→ **Provided data**:
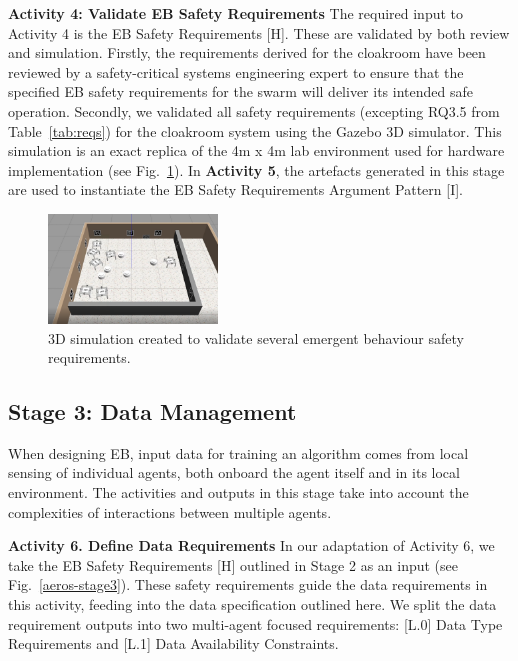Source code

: \documentclass{article}
\begin{document}
\noindent\textbf{Activity 4: Validate EB Safety Requirements} The required input to Activity 4 is the EB Safety Requirements [H].  
These are validated by both review and simulation.
Firstly, the requirements derived for the cloakroom have been reviewed by a safety-critical systems engineering expert to ensure that the specified EB safety requirements for the swarm will deliver its intended safe operation. Secondly, we validated all safety requirements (excepting RQ3.5 from Table~\ref{tab:reqs}) for the cloakroom system using the Gazebo 3D simulator. 
This simulation is an exact replica of the 4m x 4m lab environment used for hardware implementation (see Fig.~\ref{3Dsim}). 
In \textbf{Activity 5}, the artefacts generated in this stage are used to instantiate the EB Safety Requirements Argument Pattern [I].
\begin{figure}[!h]
	\centering
	\includegraphics[trim={30mm 25mm 45mm 30mm},clip,width=0.4\textwidth]{3Dsim.png}
	\caption{3D simulation created to validate several emergent behaviour safety requirements.}
	\label{3Dsim}
\end{figure}

\subsection{Stage 3: Data Management} \label{framework-stage3}
When designing EB, input data for training an algorithm comes from local sensing of individual agents, both onboard the agent itself and in its local environment. The activities and outputs in this stage take into account the complexities of interactions between multiple agents.

\noindent\textbf{Activity 6. Define Data Requirements} In our adaptation of Activity 6, we take the EB Safety Requirements [H] outlined in Stage 2 as an input (see Fig.~\ref{aeros-stage3}). These safety requirements guide the data requirements in this activity, feeding into the data specification outlined here. We split the data requirement outputs into two multi-agent focused requirements: [L.0] Data Type Requirements and [L.1] Data Availability Constraints.
\end{document}
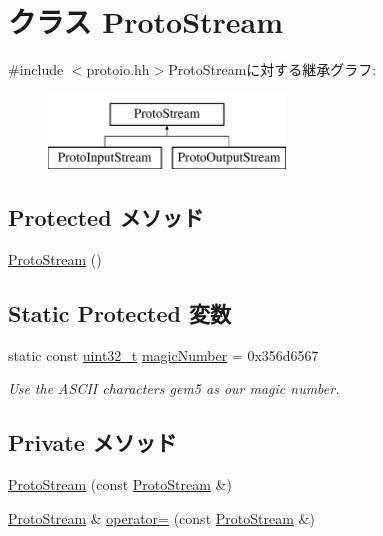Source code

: \hypertarget{classProtoStream}{
\section{クラス ProtoStream}
\label{classProtoStream}
}


{\ttfamily \#include $<$protoio.hh$>$}ProtoStreamに対する継承グラフ:\begin{figure}[H]
\begin{center}
\leavevmode
\includegraphics[height=2cm]{classProtoStream}
\end{center}
\end{figure}
\subsection*{Protected メソッド}
\begin{DoxyCompactItemize}
\item 
\hyperlink{classProtoStream_ad731c8909fcb8114a4856bb8fe0f135e}{ProtoStream} ()
\end{DoxyCompactItemize}
\subsection*{Static Protected 変数}
\begin{DoxyCompactItemize}
\item 
static const \hyperlink{Type_8hh_a435d1572bf3f880d55459d9805097f62}{uint32\_\-t} \hyperlink{classProtoStream_aae89cf77af8ce1aad21e45dff2ea0e48}{magicNumber} = 0x356d6567
\begin{DoxyCompactList}\small\item\em Use the ASCII characters gem5 as our magic number. \item\end{DoxyCompactList}\end{DoxyCompactItemize}
\subsection*{Private メソッド}
\begin{Indent}{\bf }\par
{\em \label{_amgrpd41d8cd98f00b204e9800998ecf8427e}
 }\begin{DoxyCompactItemize}
\item 
\hyperlink{classProtoStream_a083fbbc25739ee13b2895a3db323a539}{ProtoStream} (const \hyperlink{classProtoStream}{ProtoStream} \&)
\item 
\hyperlink{classProtoStream}{ProtoStream} \& \hyperlink{classProtoStream_af18eb6f171e5994c12a349dcd5119b36}{operator=} (const \hyperlink{classProtoStream}{ProtoStream} \&)
\end{DoxyCompactItemize}
\end{Indent}


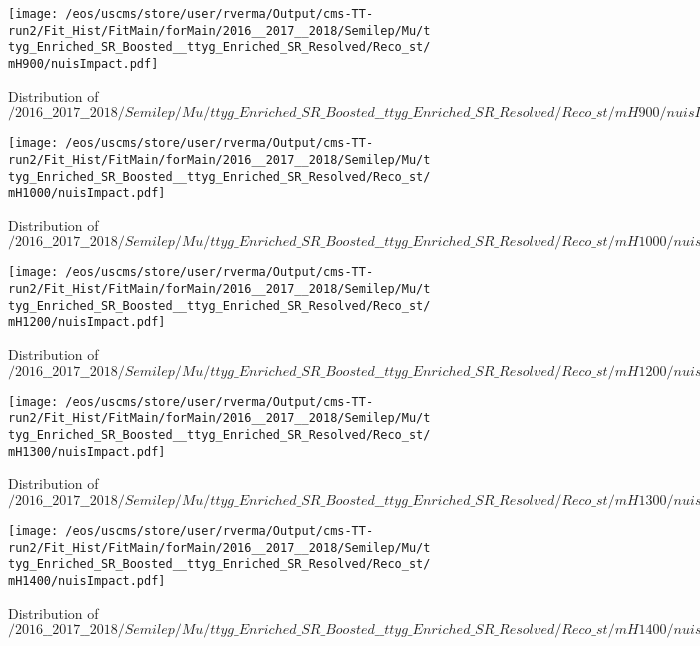 \begin{figure}
\centering
\texttt{[image: /eos/uscms/store/user/rverma/Output/cms-TT-run2/Fit\_Hist/FitMain/forMain/2016\_\_2017\_\_2018/Semilep/Mu/ttyg\_Enriched\_SR\_Boosted\_\_ttyg\_Enriched\_SR\_Resolved/Reco\_st/mH900/nuisImpact.pdf]}
\caption{Distribution of $/2016\_\_2017\_\_2018/Semilep/Mu/ttyg\_Enriched\_SR\_Boosted\_\_ttyg\_Enriched\_SR\_Resolved/Reco\_st/mH900/nuisImpact.pdf$}
\end{figure}

\begin{figure}
\centering
\texttt{[image: /eos/uscms/store/user/rverma/Output/cms-TT-run2/Fit\_Hist/FitMain/forMain/2016\_\_2017\_\_2018/Semilep/Mu/ttyg\_Enriched\_SR\_Boosted\_\_ttyg\_Enriched\_SR\_Resolved/Reco\_st/mH1000/nuisImpact.pdf]}
\caption{Distribution of $/2016\_\_2017\_\_2018/Semilep/Mu/ttyg\_Enriched\_SR\_Boosted\_\_ttyg\_Enriched\_SR\_Resolved/Reco\_st/mH1000/nuisImpact.pdf$}
\end{figure}

\begin{figure}
\centering
\texttt{[image: /eos/uscms/store/user/rverma/Output/cms-TT-run2/Fit\_Hist/FitMain/forMain/2016\_\_2017\_\_2018/Semilep/Mu/ttyg\_Enriched\_SR\_Boosted\_\_ttyg\_Enriched\_SR\_Resolved/Reco\_st/mH1200/nuisImpact.pdf]}
\caption{Distribution of $/2016\_\_2017\_\_2018/Semilep/Mu/ttyg\_Enriched\_SR\_Boosted\_\_ttyg\_Enriched\_SR\_Resolved/Reco\_st/mH1200/nuisImpact.pdf$}
\end{figure}

\begin{figure}
\centering
\texttt{[image: /eos/uscms/store/user/rverma/Output/cms-TT-run2/Fit\_Hist/FitMain/forMain/2016\_\_2017\_\_2018/Semilep/Mu/ttyg\_Enriched\_SR\_Boosted\_\_ttyg\_Enriched\_SR\_Resolved/Reco\_st/mH1300/nuisImpact.pdf]}
\caption{Distribution of $/2016\_\_2017\_\_2018/Semilep/Mu/ttyg\_Enriched\_SR\_Boosted\_\_ttyg\_Enriched\_SR\_Resolved/Reco\_st/mH1300/nuisImpact.pdf$}
\end{figure}

\begin{figure}
\centering
\texttt{[image: /eos/uscms/store/user/rverma/Output/cms-TT-run2/Fit\_Hist/FitMain/forMain/2016\_\_2017\_\_2018/Semilep/Mu/ttyg\_Enriched\_SR\_Boosted\_\_ttyg\_Enriched\_SR\_Resolved/Reco\_st/mH1400/nuisImpact.pdf]}
\caption{Distribution of $/2016\_\_2017\_\_2018/Semilep/Mu/ttyg\_Enriched\_SR\_Boosted\_\_ttyg\_Enriched\_SR\_Resolved/Reco\_st/mH1400/nuisImpact.pdf$}
\end{figure}

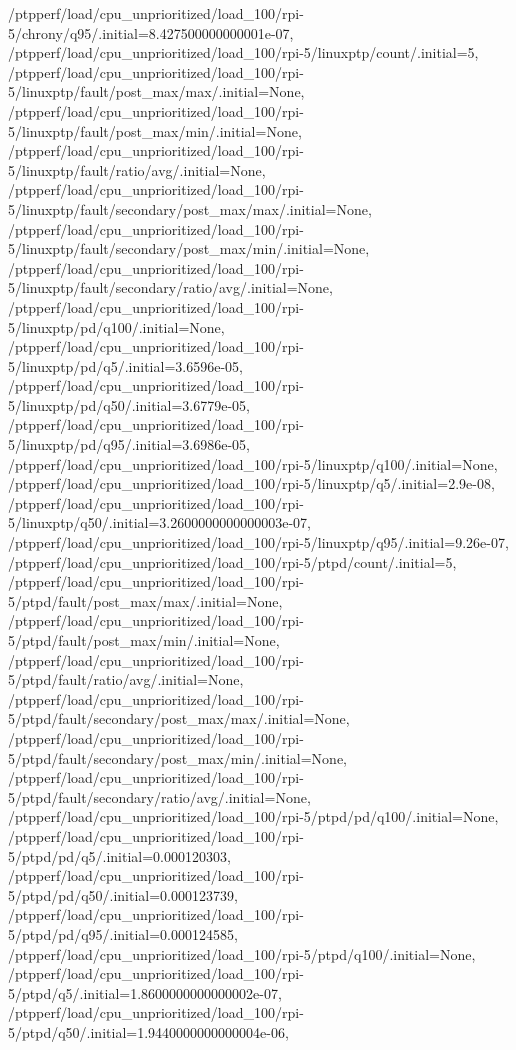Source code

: {    /ptpperf/load/cpu_unprioritized/load_100/rpi-5/chrony/q95/.initial=8.427500000000001e-07,
    /ptpperf/load/cpu_unprioritized/load_100/rpi-5/linuxptp/count/.initial=5,
    /ptpperf/load/cpu_unprioritized/load_100/rpi-5/linuxptp/fault/post_max/max/.initial=None,
    /ptpperf/load/cpu_unprioritized/load_100/rpi-5/linuxptp/fault/post_max/min/.initial=None,
    /ptpperf/load/cpu_unprioritized/load_100/rpi-5/linuxptp/fault/ratio/avg/.initial=None,
    /ptpperf/load/cpu_unprioritized/load_100/rpi-5/linuxptp/fault/secondary/post_max/max/.initial=None,
    /ptpperf/load/cpu_unprioritized/load_100/rpi-5/linuxptp/fault/secondary/post_max/min/.initial=None,
    /ptpperf/load/cpu_unprioritized/load_100/rpi-5/linuxptp/fault/secondary/ratio/avg/.initial=None,
    /ptpperf/load/cpu_unprioritized/load_100/rpi-5/linuxptp/pd/q100/.initial=None,
    /ptpperf/load/cpu_unprioritized/load_100/rpi-5/linuxptp/pd/q5/.initial=3.6596e-05,
    /ptpperf/load/cpu_unprioritized/load_100/rpi-5/linuxptp/pd/q50/.initial=3.6779e-05,
    /ptpperf/load/cpu_unprioritized/load_100/rpi-5/linuxptp/pd/q95/.initial=3.6986e-05,
    /ptpperf/load/cpu_unprioritized/load_100/rpi-5/linuxptp/q100/.initial=None,
    /ptpperf/load/cpu_unprioritized/load_100/rpi-5/linuxptp/q5/.initial=2.9e-08,
    /ptpperf/load/cpu_unprioritized/load_100/rpi-5/linuxptp/q50/.initial=3.2600000000000003e-07,
    /ptpperf/load/cpu_unprioritized/load_100/rpi-5/linuxptp/q95/.initial=9.26e-07,
    /ptpperf/load/cpu_unprioritized/load_100/rpi-5/ptpd/count/.initial=5,
    /ptpperf/load/cpu_unprioritized/load_100/rpi-5/ptpd/fault/post_max/max/.initial=None,
    /ptpperf/load/cpu_unprioritized/load_100/rpi-5/ptpd/fault/post_max/min/.initial=None,
    /ptpperf/load/cpu_unprioritized/load_100/rpi-5/ptpd/fault/ratio/avg/.initial=None,
    /ptpperf/load/cpu_unprioritized/load_100/rpi-5/ptpd/fault/secondary/post_max/max/.initial=None,
    /ptpperf/load/cpu_unprioritized/load_100/rpi-5/ptpd/fault/secondary/post_max/min/.initial=None,
    /ptpperf/load/cpu_unprioritized/load_100/rpi-5/ptpd/fault/secondary/ratio/avg/.initial=None,
    /ptpperf/load/cpu_unprioritized/load_100/rpi-5/ptpd/pd/q100/.initial=None,
    /ptpperf/load/cpu_unprioritized/load_100/rpi-5/ptpd/pd/q5/.initial=0.000120303,
    /ptpperf/load/cpu_unprioritized/load_100/rpi-5/ptpd/pd/q50/.initial=0.000123739,
    /ptpperf/load/cpu_unprioritized/load_100/rpi-5/ptpd/pd/q95/.initial=0.000124585,
    /ptpperf/load/cpu_unprioritized/load_100/rpi-5/ptpd/q100/.initial=None,
    /ptpperf/load/cpu_unprioritized/load_100/rpi-5/ptpd/q5/.initial=1.8600000000000002e-07,
    /ptpperf/load/cpu_unprioritized/load_100/rpi-5/ptpd/q50/.initial=1.9440000000000004e-06,
}
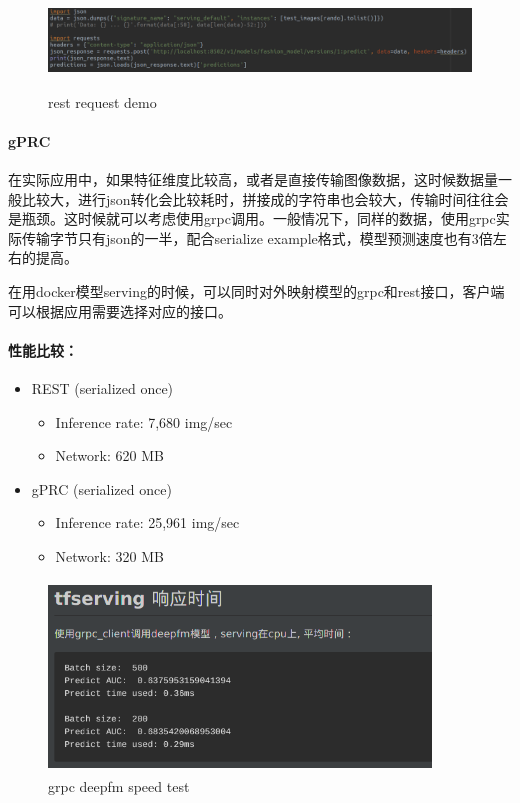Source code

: \documentclass[12pt,a4paper,oneside]{article}
\begin{document}
\begin{CJK*}{UTF8}{gbsn}
\begin{figure}[H]
\centering
\includegraphics[width=6in,height=1.0in]{restrequest}
\caption{rest request demo}
\end{figure}

\paragraph{gPRC}
在实际应用中，如果特征维度比较高，或者是直接传输图像数据，这时候数据量一般比较大，进行json转化会比较耗时，拼接成的字符串也会较大，传输时间往往会是瓶颈。这时候就可以考虑使用grpc调用。一般情况下，同样的数据，使用grpc实际传输字节只有json的一半，配合serialize example格式，模型预测速度也有3倍左右的提高。

在用docker模型serving的时候，可以同时对外映射模型的grpc和rest接口，客户端可以根据应用需要选择对应的接口。

\paragraph{性能比较：}
\begin{itemize}
\item REST (serialized once)
\begin{itemize}
\item Inference rate: 7,680 img/sec
\item Network: 620 MB
\end{itemize}
\item gPRC (serialized once)
\begin{itemize}
\item Inference rate: 25,961 img/sec
\item Network: 320 MB
\end{itemize}
\end{itemize}

\begin{figure}[H]
\centering
\includegraphics[width=4in,height=2.0in]{grpcdeepfm}
\caption{grpc deepfm speed test}
\end{figure}


\end{CJK*}
\end{document}

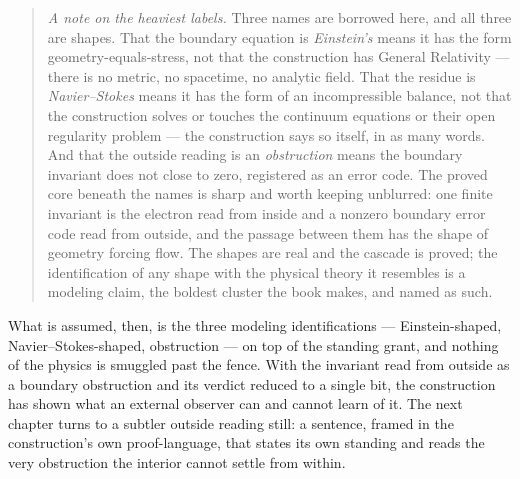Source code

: \begin{quote}
\emph{A note on the heaviest labels.} Three names are borrowed here, and all three are shapes. That the
boundary equation is \emph{Einstein's} means it has the form geometry-equals-stress, not that the
construction has General Relativity --- there is no metric, no spacetime, no analytic field. That the
residue is \emph{Navier--Stokes} means it has the form of an incompressible balance, not that the
construction solves or touches the continuum equations or their open regularity problem --- the
construction says so itself, in as many words. And that the outside reading is an \emph{obstruction}
means the boundary invariant does not close to zero, registered as an error code. The proved core beneath
the names is sharp and worth keeping unblurred: one finite invariant is the electron read from inside and
a nonzero boundary error code read from outside, and the passage between them has the shape of geometry
forcing flow. The shapes are real and the cascade is proved; the identification of any shape with the
physical theory it resembles is a modeling claim, the boldest cluster the book makes, and named as such.
\end{quote}

What is assumed, then, is the three modeling identifications --- Einstein-shaped, Navier--Stokes-shaped,
obstruction --- on top of the standing grant, and nothing of the physics is smuggled past the fence. With
the invariant read from outside as a boundary obstruction and its verdict reduced to a single bit, the
construction has shown what an external observer can and cannot learn of it. The next chapter turns to a
subtler outside reading still: a sentence, framed in the construction's own proof-language, that states
its own standing and reads the very obstruction the interior cannot settle from within.
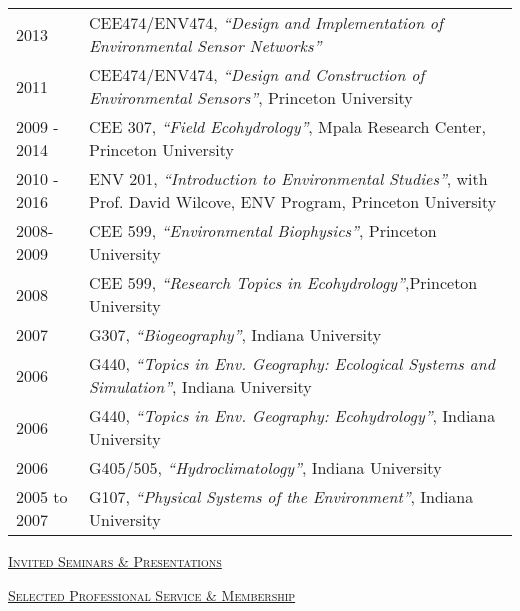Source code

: \documentclass[10pt]{article}
\begin{document}
\begin{longtable}{l p{5.5in}}
2013 & CEE474/ENV474, \emph{``Design and Implementation of Environmental Sensor Networks''} \\
2011 & CEE474/ENV474, \emph{``Design and Construction of Environmental Sensors''}, Princeton University \\
2009 - 2014 & CEE 307, \emph{``Field Ecohydrology''}, Mpala Research Center, Princeton University \\
2010 - 2016 & ENV 201, \emph{``Introduction to Environmental Studies''}, with Prof. David Wilcove, ENV Program, Princeton University \\
2008-2009 & CEE 599, \emph{``Environmental Biophysics''}, Princeton University \\ 
2008 & CEE 599, \emph{``Research Topics in Ecohydrology''},Princeton University \\
2007 & G307, \emph{``Biogeography''}, Indiana University\\
2006 & G440, \emph{``Topics in Env. Geography: Ecological Systems and Simulation''}, Indiana University \\
2006 & G440, \emph{``Topics in Env. Geography: Ecohydrology''}, Indiana University \\
2006 & G405/505, \emph{``Hydroclimatology''}, Indiana University \\
2005 to 2007 & G107, \emph{``Physical Systems of the Environment''}, Indiana University  \\ 
\end{longtable}

\vspace{0.1in}

\textsc{\underline{Invited Seminars \& Presentations}}



\textsc{\underline{Selected Professional Service \& Membership}}
\end{document}

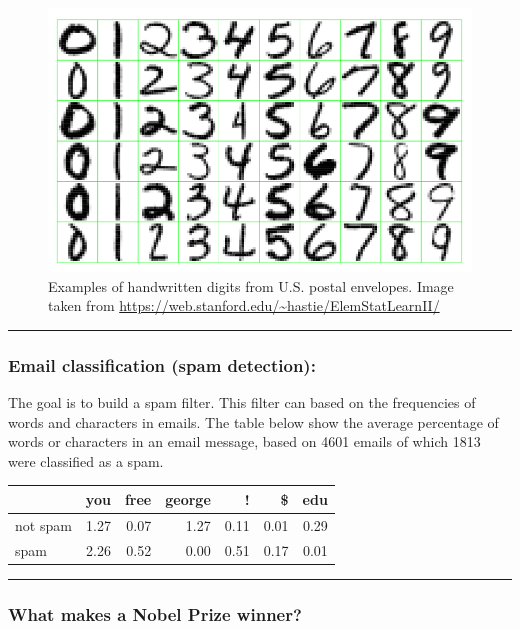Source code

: \documentclass[]{article}
\begin{document}
\begin{figure}
\centering
\includegraphics{digits.png}
\caption{Examples of handwritten digits from U.S. postal envelopes.
Image taken from
\url{https://web.stanford.edu/~hastie/ElemStatLearnII/}}
\end{figure}

\begin{center}\rule{0.5\linewidth}{\linethickness}\end{center}

\hypertarget{email-classification-spam-detection}{%
\subsubsection{Email classification (spam
detection):}\label{email-classification-spam-detection}}

The goal is to build a spam filter. This filter can based on the
frequencies of words and characters in emails. The table below show the
average percentage of words or characters in an email message, based on
4601 emails of which 1813 were classified as a spam.

\begin{longtable}[]{@{}lrrrrrr@{}}
\toprule
& you & free & george & ! & \$ & edu\tabularnewline
\midrule
\endhead
not spam & 1.27 & 0.07 & 1.27 & 0.11 & 0.01 & 0.29\tabularnewline
spam & 2.26 & 0.52 & 0.00 & 0.51 & 0.17 & 0.01\tabularnewline
\bottomrule
\end{longtable}

\begin{center}\rule{0.5\linewidth}{\linethickness}\end{center}

\hypertarget{what-makes-a-nobel-prize-winner}{%
\subsubsection{What makes a Nobel Prize
winner?}\label{what-makes-a-nobel-prize-winner}}
\end{document}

→ **Task goal**: Give the number of lines in the entries above that contain the word "modeling", with no accompanying text.

→ **Written answer**: 2